START Input data

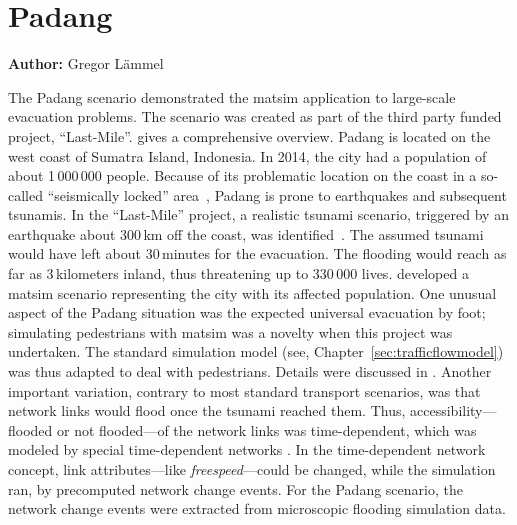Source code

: \section{Padang}
\label{sec:padang}
\hfill \textbf{Author:} Gregor Lämmel


The Padang scenario demonstrated the \gls{matsim} application to large-scale evacuation problems. The scenario was created as part of the third party funded project, ``Last-Mile''. \citet{00TaubenboeckEtAl2012ConcludingLastMilePaperNatHazards} gives a comprehensive overview.
Padang is located on the west coast of Sumatra Island, Indonesia. In 2014, the city had a population of about 1\,000\,000 people. 
Because of its problematic location on the coast in a so-called ``seismically locked'' area~\citep{McCloskey2010Padang2009Earthquake}, Padang is prone to earthquakes and subsequent tsunamis. In the ``Last-Mile'' project, a realistic tsunami scenario, triggered by an earthquake about 300\,km off the coast, was identified~\citep{GosebergSchlurmann2009HazardMappingPadang}. The assumed tsunami would have left about 30\,minutes for the evacuation. The flooding would reach as far as 3\,kilometers inland, thus threatening up to 330\,000 lives. \citet{Laemmel_PhDThesis_2011} developed a \gls{matsim} scenario representing the city with its affected population. One unusual aspect of the Padang situation was the expected universal evacuation by foot; simulating pedestrians with \gls{matsim} was a novelty when this project was undertaken. The standard simulation model (see, \eg Chapter~\ref{sec:trafficflowmodel}) was thus adapted to deal with pedestrians. 
Details were discussed in \citet{00LaemmelKluepfelNagel2009EvacPadangAtBookTimmermanns}. Another important variation, contrary to most standard transport scenarios, was that network links would flood once the tsunami reached them. Thus, accessibility---flooded or not flooded---of the network links was time-dependent, which was modeled by special time-dependent networks \citep{00LaemmelGretherNagel2009TimeDependentNetworks}. In the time-dependent network concept, link attributes---like \emph{freespeed}---could be changed, while the simulation ran, by precomputed network change events. For the Padang scenario, the network change events were extracted from microscopic flooding simulation data.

END Input data

Write out only those lines that fall between the one containing "Padang is located" and the end of the entries, the first and last included, exactly as they read.

- _Response to the exercise_:
Padang is located on the west coast of Sumatra Island, Indonesia. In 2014, the city had a population of about 1\,000\,000 people. 
Because of its problematic location on the coast in a so-called ``seismically locked'' area~\citep{McCloskey2010Padang2009Earthquake}, Padang is prone to earthquakes and subsequent tsunamis. In the ``Last-Mile'' project, a realistic tsunami scenario, triggered by an earthquake about 300\,km off the coast, was identified~\citep{GosebergSchlurmann2009HazardMappingPadang}. The assumed tsunami would have left about 30\,minutes for the evacuation. The flooding would reach as far as 3\,kilometers inland, thus threatening up to 330\,000 lives. \citet{Laemmel_PhDThesis_2011} developed a \gls{matsim} scenario representing the city with its affected population. One unusual aspect of the Padang situation was the expected universal evacuation by foot; simulating pedestrians with \gls{matsim} was a novelty when this project was undertaken. The standard simulation model (see, \eg Chapter~\ref{sec:trafficflowmodel}) was thus adapted to deal with pedestrians. 
Details were discussed in \citet{00LaemmelKluepfelNagel2009EvacPadangAtBookTimmermanns}. Another important variation, contrary to most standard transport scenarios, was that network links would flood once the tsunami reached them. Thus, accessibility---flooded or not flooded---of the network links was time-dependent, which was modeled by special time-dependent networks \citep{00LaemmelGretherNagel2009TimeDependentNetworks}. In the time-dependent network concept, link attributes---like \emph{freespeed}---could be changed, while the simulation ran, by precomputed network change events. For the Padang scenario, the network change events were extracted from microscopic flooding simulation data.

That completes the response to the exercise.